Segment Start: Listed entries

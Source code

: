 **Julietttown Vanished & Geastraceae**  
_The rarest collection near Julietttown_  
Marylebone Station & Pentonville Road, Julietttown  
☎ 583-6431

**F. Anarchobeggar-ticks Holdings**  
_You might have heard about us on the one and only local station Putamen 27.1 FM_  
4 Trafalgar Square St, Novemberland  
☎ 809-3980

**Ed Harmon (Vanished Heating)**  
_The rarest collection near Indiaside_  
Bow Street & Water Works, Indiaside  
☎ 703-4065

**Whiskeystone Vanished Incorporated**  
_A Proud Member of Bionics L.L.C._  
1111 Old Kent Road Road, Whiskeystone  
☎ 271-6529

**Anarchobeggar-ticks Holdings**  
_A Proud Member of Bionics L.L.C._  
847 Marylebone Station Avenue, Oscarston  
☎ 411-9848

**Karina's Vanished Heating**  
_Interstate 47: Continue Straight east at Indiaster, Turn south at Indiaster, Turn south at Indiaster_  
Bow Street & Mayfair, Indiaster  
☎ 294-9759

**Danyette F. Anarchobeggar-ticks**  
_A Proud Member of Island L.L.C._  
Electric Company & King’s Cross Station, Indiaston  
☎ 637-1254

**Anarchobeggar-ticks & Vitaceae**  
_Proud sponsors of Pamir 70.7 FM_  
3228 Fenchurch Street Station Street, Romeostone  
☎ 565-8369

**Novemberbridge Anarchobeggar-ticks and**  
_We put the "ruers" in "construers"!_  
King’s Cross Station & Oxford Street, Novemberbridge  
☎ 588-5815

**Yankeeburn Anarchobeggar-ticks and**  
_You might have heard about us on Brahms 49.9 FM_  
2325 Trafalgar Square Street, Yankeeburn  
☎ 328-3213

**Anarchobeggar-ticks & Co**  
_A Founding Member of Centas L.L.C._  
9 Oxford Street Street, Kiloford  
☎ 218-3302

Segment End: Listed entries
Segment Start: Listed entries

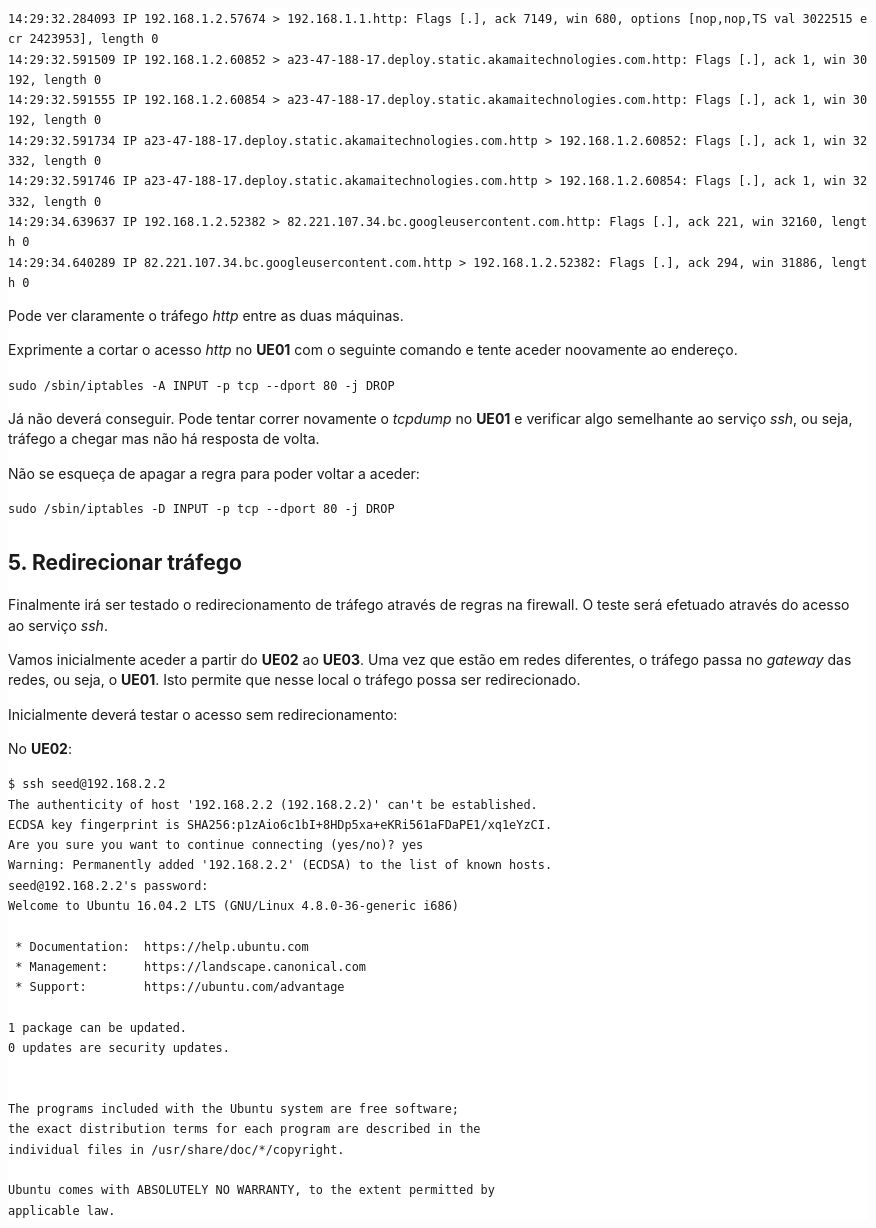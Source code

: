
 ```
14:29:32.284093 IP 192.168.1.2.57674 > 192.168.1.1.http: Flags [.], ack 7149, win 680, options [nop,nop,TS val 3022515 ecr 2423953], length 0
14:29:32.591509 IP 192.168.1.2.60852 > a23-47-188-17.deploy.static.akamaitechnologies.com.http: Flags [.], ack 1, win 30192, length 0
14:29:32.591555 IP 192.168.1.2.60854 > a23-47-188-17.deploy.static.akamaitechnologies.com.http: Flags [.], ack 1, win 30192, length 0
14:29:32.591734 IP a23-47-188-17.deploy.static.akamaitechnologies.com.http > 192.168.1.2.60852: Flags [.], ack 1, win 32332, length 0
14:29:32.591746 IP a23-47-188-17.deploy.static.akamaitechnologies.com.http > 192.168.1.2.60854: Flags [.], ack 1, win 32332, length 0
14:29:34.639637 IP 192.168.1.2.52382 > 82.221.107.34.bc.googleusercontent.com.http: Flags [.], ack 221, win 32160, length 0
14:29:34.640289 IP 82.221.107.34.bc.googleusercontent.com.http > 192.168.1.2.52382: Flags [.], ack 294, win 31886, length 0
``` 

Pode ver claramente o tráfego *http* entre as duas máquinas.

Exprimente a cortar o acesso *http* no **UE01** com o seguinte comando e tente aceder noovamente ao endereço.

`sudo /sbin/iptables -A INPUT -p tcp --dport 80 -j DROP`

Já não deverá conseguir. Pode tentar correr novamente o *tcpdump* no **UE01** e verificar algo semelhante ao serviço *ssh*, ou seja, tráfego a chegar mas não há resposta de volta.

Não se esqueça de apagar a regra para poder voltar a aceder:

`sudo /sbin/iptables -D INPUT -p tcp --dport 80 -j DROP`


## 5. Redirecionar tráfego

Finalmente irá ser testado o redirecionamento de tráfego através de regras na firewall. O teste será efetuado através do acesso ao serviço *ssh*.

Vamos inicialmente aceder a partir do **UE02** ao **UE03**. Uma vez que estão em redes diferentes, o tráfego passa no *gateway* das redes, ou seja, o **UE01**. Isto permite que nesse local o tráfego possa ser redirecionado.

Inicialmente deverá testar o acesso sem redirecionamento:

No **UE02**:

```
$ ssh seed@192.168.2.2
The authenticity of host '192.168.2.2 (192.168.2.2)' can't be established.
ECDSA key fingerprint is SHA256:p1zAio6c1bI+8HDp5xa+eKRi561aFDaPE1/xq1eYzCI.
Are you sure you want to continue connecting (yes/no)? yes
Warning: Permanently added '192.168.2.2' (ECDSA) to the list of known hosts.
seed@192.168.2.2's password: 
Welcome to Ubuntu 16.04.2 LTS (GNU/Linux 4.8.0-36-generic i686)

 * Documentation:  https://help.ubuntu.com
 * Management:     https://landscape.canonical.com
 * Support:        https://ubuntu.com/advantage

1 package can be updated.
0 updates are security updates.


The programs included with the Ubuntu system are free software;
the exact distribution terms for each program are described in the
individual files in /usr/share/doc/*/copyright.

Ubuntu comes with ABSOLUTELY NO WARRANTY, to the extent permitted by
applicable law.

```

Segment End: Listed entries

Copy out whichever lines of the listing contain the word "Trafalgar".

4 Trafalgar Square St, Novemberland  
2325 Trafalgar Square Street, Yankeeburn  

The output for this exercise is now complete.